I blinked, felt a momentary scramble in my mind as I sought for the right question, or even any question at all. I wanted to ask a great many things. I wondered what the prince of Arlemagne had been like, or whether he’d been anything like me, though that seemed a terribly inappropriate thing to ask, and not at all the sort of question I imagined Margrave Royston would feel up to answering.
“Would you,” I said at last, “like to finish telling me how they built the Basquiat?”

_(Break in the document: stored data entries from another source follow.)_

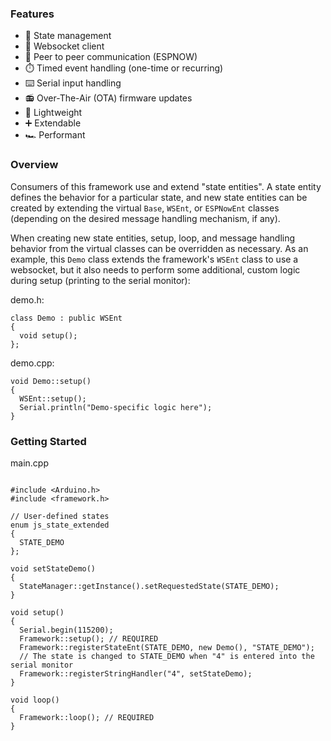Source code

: ### Features

- :trident: State management
- :electric_plug: Websocket client
- :handshake: Peer to peer communication (ESPNOW)
- :stopwatch: Timed event handling (one-time or recurring)
- :keyboard: Serial input handling
- :radio: Over-The-Air (OTA) firmware updates
- :leaves: Lightweight
- :heavy_plus_sign: Extendable
- :racing_car: Performant

### Overview

Consumers of this framework use and extend "state entities". A state entity defines the behavior for a particular state, and new state entities can be created by extending the virtual `Base`, `WSEnt`, or `ESPNowEnt` classes (depending on the desired message handling mechanism, if any).

When creating new state entities, setup, loop, and message handling behavior from the virtual classes can be overridden as necessary. As an example, this `Demo` class extends the framework's `WSEnt` class to use a websocket, but it also needs to perform some additional, custom logic during setup (printing to the serial monitor):

demo.h:

```
class Demo : public WSEnt
{
  void setup();
};
```

demo.cpp:

```
void Demo::setup()
{
  WSEnt::setup();
  Serial.println("Demo-specific logic here");
}
```

### Getting Started

main.cpp

```

#include <Arduino.h>
#include <framework.h>

// User-defined states
enum js_state_extended
{
  STATE_DEMO
};

void setStateDemo()
{
  StateManager::getInstance().setRequestedState(STATE_DEMO);
}

void setup()
{
  Serial.begin(115200);
  Framework::setup(); // REQUIRED
  Framework::registerStateEnt(STATE_DEMO, new Demo(), "STATE_DEMO");
  // The state is changed to STATE_DEMO when "4" is entered into the serial monitor
  Framework::registerStringHandler("4", setStateDemo);
}

void loop()
{
  Framework::loop(); // REQUIRED
}

```
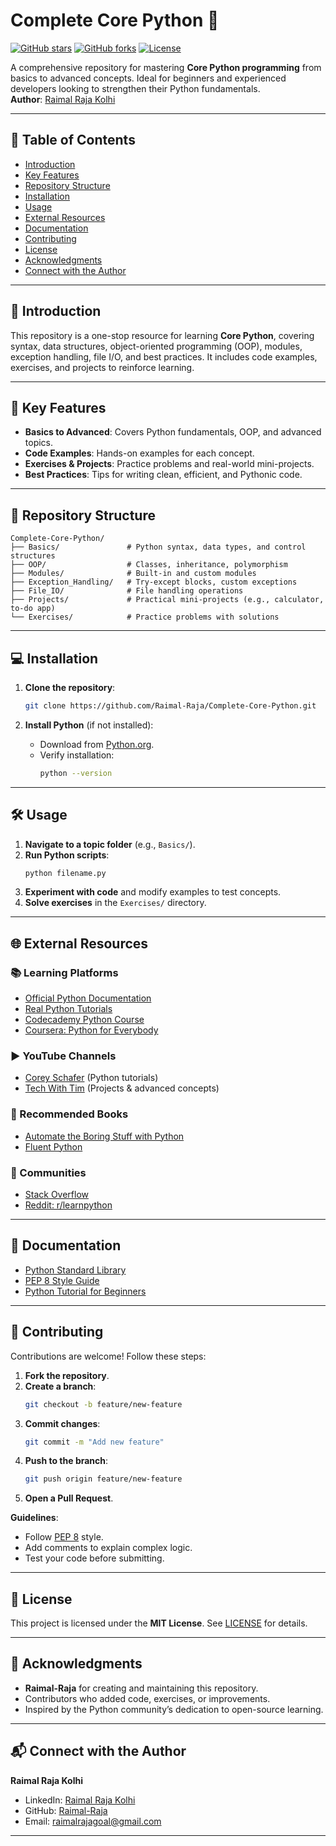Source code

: # Complete Core Python 🐍

[![GitHub stars](https://img.shields.io/github/stars/Raimal-Raja/Complete-Core-Python?style=social)](https://github.com/Raimal-Raja/Complete-Core-Python/stargazers)
[![GitHub forks](https://img.shields.io/github/forks/Raimal-Raja/Complete-Core-Python?style=social)](https://github.com/Raimal-Raja/Complete-Core-Python/network/members)
[![License](https://img.shields.io/badge/License-MIT-blue)](https://opensource.org/licenses/MIT)

A comprehensive repository for mastering **Core Python programming** from basics to advanced concepts. Ideal for beginners and experienced developers looking to strengthen their Python fundamentals.  
**Author**: [Raimal Raja Kolhi](https://www.linkedin.com/in/raimal-raja-kolhi-9422351b6/?originalSubdomain=pk)

---

## 📖 Table of Contents
- [Introduction](#-introduction)
- [Key Features](#-key-features)
- [Repository Structure](#-repository-structure)
- [Installation](#-installation)
- [Usage](#-usage)
- [External Resources](#-external-resources)
- [Documentation](#-documentation)
- [Contributing](#-contributing)
- [License](#-license)
- [Acknowledgments](#-acknowledgments)
- [Connect with the Author](#-connect-with-the-author)

---

## 🚀 Introduction

This repository is a one-stop resource for learning **Core Python**, covering syntax, data structures, object-oriented programming (OOP), modules, exception handling, file I/O, and best practices. It includes code examples, exercises, and projects to reinforce learning.

---

## 🔑 Key Features
- **Basics to Advanced**: Covers Python fundamentals, OOP, and advanced topics.
- **Code Examples**: Hands-on examples for each concept.
- **Exercises & Projects**: Practice problems and real-world mini-projects.
- **Best Practices**: Tips for writing clean, efficient, and Pythonic code.

---

## 📂 Repository Structure

```
Complete-Core-Python/
├── Basics/               # Python syntax, data types, and control structures
├── OOP/                  # Classes, inheritance, polymorphism
├── Modules/              # Built-in and custom modules
├── Exception_Handling/   # Try-except blocks, custom exceptions
├── File_IO/              # File handling operations
├── Projects/             # Practical mini-projects (e.g., calculator, to-do app)
└── Exercises/            # Practice problems with solutions
```

---

## 💻 Installation

1. **Clone the repository**:
   ```bash
   git clone https://github.com/Raimal-Raja/Complete-Core-Python.git
   ```

2. **Install Python** (if not installed):
   - Download from [Python.org](https://www.python.org/downloads/).
   - Verify installation:
     ```bash
     python --version
     ```

---

## 🛠️ Usage

1. **Navigate to a topic folder** (e.g., `Basics/`).
2. **Run Python scripts**:
   ```bash
   python filename.py
   ```
3. **Experiment with code** and modify examples to test concepts.
4. **Solve exercises** in the `Exercises/` directory.

---

## 🌐 External Resources

### 📚 Learning Platforms
- [Official Python Documentation](https://docs.python.org/3/)
- [Real Python Tutorials](https://realpython.com/)
- [Codecademy Python Course](https://www.codecademy.com/learn/learn-python-3)
- [Coursera: Python for Everybody](https://www.coursera.org/specializations/python)

### ▶️ YouTube Channels
- [Corey Schafer](https://www.youtube.com/c/CoreySchafer) (Python tutorials)
- [Tech With Tim](https://www.youtube.com/c/TechWithTim) (Projects & advanced concepts)

### 📖 Recommended Books
- [Automate the Boring Stuff with Python](https://automatetheboringstuff.com/)
- [Fluent Python](https://www.oreilly.com/library/view/fluent-python/9781491946237/)

### 💬 Communities
- [Stack Overflow](https://stackoverflow.com/questions/tagged/python)
- [Reddit: r/learnpython](https://www.reddit.com/r/learnpython/)

---

## 📄 Documentation
- [Python Standard Library](https://docs.python.org/3/library/)
- [PEP 8 Style Guide](https://www.python.org/dev/peps/pep-0008/)
- [Python Tutorial for Beginners](https://docs.python.org/3/tutorial/index.html)

---

## 🤝 Contributing

Contributions are welcome! Follow these steps:
1. **Fork the repository**.
2. **Create a branch**:
   ```bash
   git checkout -b feature/new-feature
   ```
3. **Commit changes**:
   ```bash
   git commit -m "Add new feature"
   ```
4. **Push to the branch**:
   ```bash
   git push origin feature/new-feature
   ```
5. **Open a Pull Request**.

**Guidelines**:
- Follow [PEP 8](https://www.python.org/dev/peps/pep-0008/) style.
- Add comments to explain complex logic.
- Test your code before submitting.

---

## 📜 License

This project is licensed under the **MIT License**. See [LICENSE](LICENSE) for details.

---

## 🙏 Acknowledgments

- **Raimal-Raja** for creating and maintaining this repository.
- Contributors who added code, exercises, or improvements.
- Inspired by the Python community’s dedication to open-source learning.

---

## 📬 Connect with the Author

**Raimal Raja Kolhi**  
- LinkedIn: [Raimal Raja Kolhi](https://www.linkedin.com/in/raimal-raja-kolhi-9422351b6/?originalSubdomain=pk)  
- GitHub: [Raimal-Raja](https://github.com/Raimal-Raja)  
- Email: [raimalrajagoal@gmail.com](mailto:raimalrajagoal@gmail.com)

---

He smiled again, and again I felt that peculiar flush of gladness.
“I would.”
ROOK
Our Lady of a Thousand Fans was nice enough, but there was way too much fucking ceremony involved for my tastes, too much hoopla for the end result. I mean, everywhere else you have to sign your name and such, so if you kill somebody they’ve got your calling card if you’re stupid enough to leave your real name, but in Our Lady they make you leave a surety—that is, a piece of yourself they keep until you’re done, the kind of personal item they can track you down with if you were smart enough to sign with an alias. But Our Lady, if you counted it all up and weighed it out, was just about the same as anywhere else, so far as I could tell. Sure, they taught a few of the girls some real exotic stuff, just so they could charge us extra, but underneath all that they weren’t nothin’ special.
I had to go to Pantheon after Our Lady, get the sludgy taste of their sweet tea out of my mouth. That and some other things, ’cause Our Lady was all silk and softness, and I was too hacked off at everything to deal with any of that shit. Pantheon had gambling, and a man with one eye who was offering knife fights in the corner, even odds. Adamo’d told me off more than once for knife-fighting in the city, ’cause I was better’n most and more than once we’d had to have a little “talk” about what was fair and what was murdering a man in broad daylight. I still say that if you’ve got a knife and the other man’s got a knife, then it’s a fair fight no matter what angle you’re coming from. It just shakes down that what isn’t fair in this world is some people being better than others at killing.